Nous publions aujourd’hui, pour aider à la compréhension des paroles de don Giussani, l’article du père Jules Lebreton sur Origène (185-254), le théologien de l’Église d’Alexandrie, en y ajoutant une brève biographie de l’auteur (ces deux articles ont été publiés dans le n. 5 - 1994 de 30Giorni). Lebreton écrit que la théologie d’Origène est «un idéalisme qui croit se rapprocher de Dieu en perdant de vue l’humanité du Christ».
Plusieurs thèses d’Origène ont été condamnées par le magistère de l’Église. Ceci ne veut pas dire qu’on ne peut ni ne doit reconnaître la valeur de sa théologie dans tout ce qu’elle propose de positif et d’utile pour la compréhension de la doctrine chrétienne.
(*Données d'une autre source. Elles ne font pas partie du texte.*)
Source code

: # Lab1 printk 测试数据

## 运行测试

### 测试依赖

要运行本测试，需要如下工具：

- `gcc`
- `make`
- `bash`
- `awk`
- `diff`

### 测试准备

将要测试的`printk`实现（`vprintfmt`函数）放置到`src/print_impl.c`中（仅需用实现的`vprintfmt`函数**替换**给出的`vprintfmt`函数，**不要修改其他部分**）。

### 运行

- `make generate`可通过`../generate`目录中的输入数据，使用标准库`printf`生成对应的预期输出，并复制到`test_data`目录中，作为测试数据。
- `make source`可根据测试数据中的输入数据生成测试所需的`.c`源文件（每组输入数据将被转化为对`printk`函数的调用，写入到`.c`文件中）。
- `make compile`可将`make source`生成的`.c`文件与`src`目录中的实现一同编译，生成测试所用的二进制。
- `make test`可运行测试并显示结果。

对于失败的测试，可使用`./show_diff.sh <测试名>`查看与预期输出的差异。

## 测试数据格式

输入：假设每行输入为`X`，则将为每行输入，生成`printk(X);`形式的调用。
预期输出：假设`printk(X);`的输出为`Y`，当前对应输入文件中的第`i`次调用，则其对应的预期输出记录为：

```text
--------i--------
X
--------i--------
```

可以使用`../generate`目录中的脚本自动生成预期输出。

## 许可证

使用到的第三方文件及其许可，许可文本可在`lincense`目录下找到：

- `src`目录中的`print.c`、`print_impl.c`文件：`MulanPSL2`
Nous aimons les paroles de saint Augustin: «La règle absolument authentique et inviolable de la vérité montre que doit être désapprouvé et corrigé en chacun ce qui est faux et corrompu, mais que doit être reconnu et accepté ce qu’il y a de vrai et de droit»5.
Bonne lecture.

 

 

Notes

1 Don Luigi Giussani: «Le vrai danger aujourd’hui, c’est le gnosticisme», in Avvenire, 14 juillet 2011, p. 27.
2 L. Giussani, Jésus-Christ est partie présente du réel, in 30Jours, n. 12, décembre 1998, p. 60.
3 A. Del Noce, Il problema dell’ateismo, Bologne 1964, en particulier p. 27 et 192.
4 Augustin, Contra Iulianum opus imperfectum II, 146: «Occultum et horrendum virus haeresis vestrae».
5 Augustin, De unico baptismo contra Petilianum, 9, 16.